→ **BRIEF**: Whenever a line below includes the string "microglia", show it.

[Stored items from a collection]
::::::::::

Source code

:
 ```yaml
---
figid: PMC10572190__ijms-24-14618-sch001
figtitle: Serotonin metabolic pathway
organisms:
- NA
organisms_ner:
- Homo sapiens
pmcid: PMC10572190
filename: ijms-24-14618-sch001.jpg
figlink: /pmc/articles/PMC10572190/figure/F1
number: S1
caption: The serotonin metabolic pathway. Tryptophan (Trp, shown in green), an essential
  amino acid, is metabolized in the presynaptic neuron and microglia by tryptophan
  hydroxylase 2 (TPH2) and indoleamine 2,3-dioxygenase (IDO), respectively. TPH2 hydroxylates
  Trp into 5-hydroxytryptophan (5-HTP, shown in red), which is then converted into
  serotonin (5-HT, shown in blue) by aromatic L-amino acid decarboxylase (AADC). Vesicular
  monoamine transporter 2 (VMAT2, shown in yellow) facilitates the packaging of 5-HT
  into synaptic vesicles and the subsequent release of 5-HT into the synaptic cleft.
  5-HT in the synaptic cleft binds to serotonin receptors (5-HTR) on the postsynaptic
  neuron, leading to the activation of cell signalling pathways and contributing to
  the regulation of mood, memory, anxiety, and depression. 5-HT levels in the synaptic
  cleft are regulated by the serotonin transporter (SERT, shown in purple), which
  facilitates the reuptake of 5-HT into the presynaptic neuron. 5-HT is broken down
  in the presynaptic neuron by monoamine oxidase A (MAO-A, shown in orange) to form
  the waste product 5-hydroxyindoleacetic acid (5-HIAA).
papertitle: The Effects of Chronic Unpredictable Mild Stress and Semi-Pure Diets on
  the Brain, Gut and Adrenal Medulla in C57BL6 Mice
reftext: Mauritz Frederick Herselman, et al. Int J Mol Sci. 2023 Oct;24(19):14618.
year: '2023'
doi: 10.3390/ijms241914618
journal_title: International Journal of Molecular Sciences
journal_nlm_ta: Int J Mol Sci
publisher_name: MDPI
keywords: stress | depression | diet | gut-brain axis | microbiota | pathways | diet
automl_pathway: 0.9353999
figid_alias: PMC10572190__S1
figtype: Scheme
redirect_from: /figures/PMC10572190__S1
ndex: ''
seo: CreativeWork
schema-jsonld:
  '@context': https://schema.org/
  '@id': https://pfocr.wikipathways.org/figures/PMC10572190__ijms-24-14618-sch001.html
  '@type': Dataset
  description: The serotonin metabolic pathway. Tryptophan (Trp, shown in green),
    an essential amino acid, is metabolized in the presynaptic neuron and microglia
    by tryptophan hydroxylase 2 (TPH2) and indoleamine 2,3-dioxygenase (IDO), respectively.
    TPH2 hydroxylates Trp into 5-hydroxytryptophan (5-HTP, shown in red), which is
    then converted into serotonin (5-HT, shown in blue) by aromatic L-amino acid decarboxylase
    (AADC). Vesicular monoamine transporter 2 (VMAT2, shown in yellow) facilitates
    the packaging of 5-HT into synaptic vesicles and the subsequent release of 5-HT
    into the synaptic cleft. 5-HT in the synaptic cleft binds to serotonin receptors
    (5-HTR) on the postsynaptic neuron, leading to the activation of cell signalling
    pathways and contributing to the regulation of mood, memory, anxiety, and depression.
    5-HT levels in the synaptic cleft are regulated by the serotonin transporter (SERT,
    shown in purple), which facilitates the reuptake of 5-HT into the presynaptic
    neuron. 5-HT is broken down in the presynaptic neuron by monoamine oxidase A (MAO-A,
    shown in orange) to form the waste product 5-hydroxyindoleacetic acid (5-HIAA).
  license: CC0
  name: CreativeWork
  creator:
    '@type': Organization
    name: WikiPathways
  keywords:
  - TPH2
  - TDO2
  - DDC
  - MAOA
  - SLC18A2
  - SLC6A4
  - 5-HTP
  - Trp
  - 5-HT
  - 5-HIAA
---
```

::::::::::

→ **OUTPUT OF THE TASK**:
  amino acid, is metabolized in the presynaptic neuron and microglia by tryptophan
    an essential amino acid, is metabolized in the presynaptic neuron and microglia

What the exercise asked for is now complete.